ASSIGNMENT: Your response must consist of the listing below, repeated exactly.

[Opening MATERIAL SUPPLIED section]

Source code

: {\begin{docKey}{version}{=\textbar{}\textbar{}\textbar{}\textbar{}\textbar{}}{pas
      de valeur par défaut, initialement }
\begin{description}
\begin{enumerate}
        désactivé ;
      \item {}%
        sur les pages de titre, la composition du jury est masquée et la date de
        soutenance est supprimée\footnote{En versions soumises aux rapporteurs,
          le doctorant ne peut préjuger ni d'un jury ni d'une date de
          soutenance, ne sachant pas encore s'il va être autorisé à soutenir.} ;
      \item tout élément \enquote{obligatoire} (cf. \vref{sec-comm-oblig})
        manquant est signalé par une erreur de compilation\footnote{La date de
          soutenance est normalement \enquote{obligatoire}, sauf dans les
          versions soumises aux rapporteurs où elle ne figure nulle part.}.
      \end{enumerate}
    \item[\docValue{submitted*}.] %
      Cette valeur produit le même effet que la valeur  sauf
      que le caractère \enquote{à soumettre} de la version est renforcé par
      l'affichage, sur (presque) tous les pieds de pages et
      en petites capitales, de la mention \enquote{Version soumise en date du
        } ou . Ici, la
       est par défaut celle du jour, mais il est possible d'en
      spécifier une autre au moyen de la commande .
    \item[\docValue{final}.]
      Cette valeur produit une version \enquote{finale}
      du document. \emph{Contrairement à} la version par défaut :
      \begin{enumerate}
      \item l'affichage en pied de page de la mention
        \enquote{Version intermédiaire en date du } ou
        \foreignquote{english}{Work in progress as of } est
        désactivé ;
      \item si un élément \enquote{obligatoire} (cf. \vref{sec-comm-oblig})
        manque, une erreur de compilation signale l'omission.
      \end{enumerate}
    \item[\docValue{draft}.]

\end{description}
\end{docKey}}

[Closing MATERIAL SUPPLIED section]

RESULT OF THE TASK:
Source code

: {\begin{docKey}{version}{=\textbar{}\textbar{}\textbar{}\textbar{}\textbar{}}{pas
      de valeur par défaut, initialement }
\begin{description}
\begin{enumerate}
        désactivé ;
      \item {}%
        sur les pages de titre, la composition du jury est masquée et la date de
        soutenance est supprimée\footnote{En versions soumises aux rapporteurs,
          le doctorant ne peut préjuger ni d'un jury ni d'une date de
          soutenance, ne sachant pas encore s'il va être autorisé à soutenir.} ;
      \item tout élément \enquote{obligatoire} (cf. \vref{sec-comm-oblig})
        manquant est signalé par une erreur de compilation\footnote{La date de
          soutenance est normalement \enquote{obligatoire}, sauf dans les
          versions soumises aux rapporteurs où elle ne figure nulle part.}.
      \end{enumerate}
    \item[\docValue{submitted*}.] %
      Cette valeur produit le même effet que la valeur  sauf
      que le caractère \enquote{à soumettre} de la version est renforcé par
      l'affichage, sur (presque) tous les pieds de pages et
      en petites capitales, de la mention \enquote{Version soumise en date du
        } ou . Ici, la
       est par défaut celle du jour, mais il est possible d'en
      spécifier une autre au moyen de la commande .
    \item[\docValue{final}.]
      Cette valeur produit une version \enquote{finale}
      du document. \emph{Contrairement à} la version par défaut :
      \begin{enumerate}
      \item l'affichage en pied de page de la mention
        \enquote{Version intermédiaire en date du } ou
        \foreignquote{english}{Work in progress as of } est
        désactivé ;
      \item si un élément \enquote{obligatoire} (cf. \vref{sec-comm-oblig})
        manque, une erreur de compilation signale l'omission.
      \end{enumerate}
    \item[\docValue{draft}.]

\end{description}
\end{docKey}}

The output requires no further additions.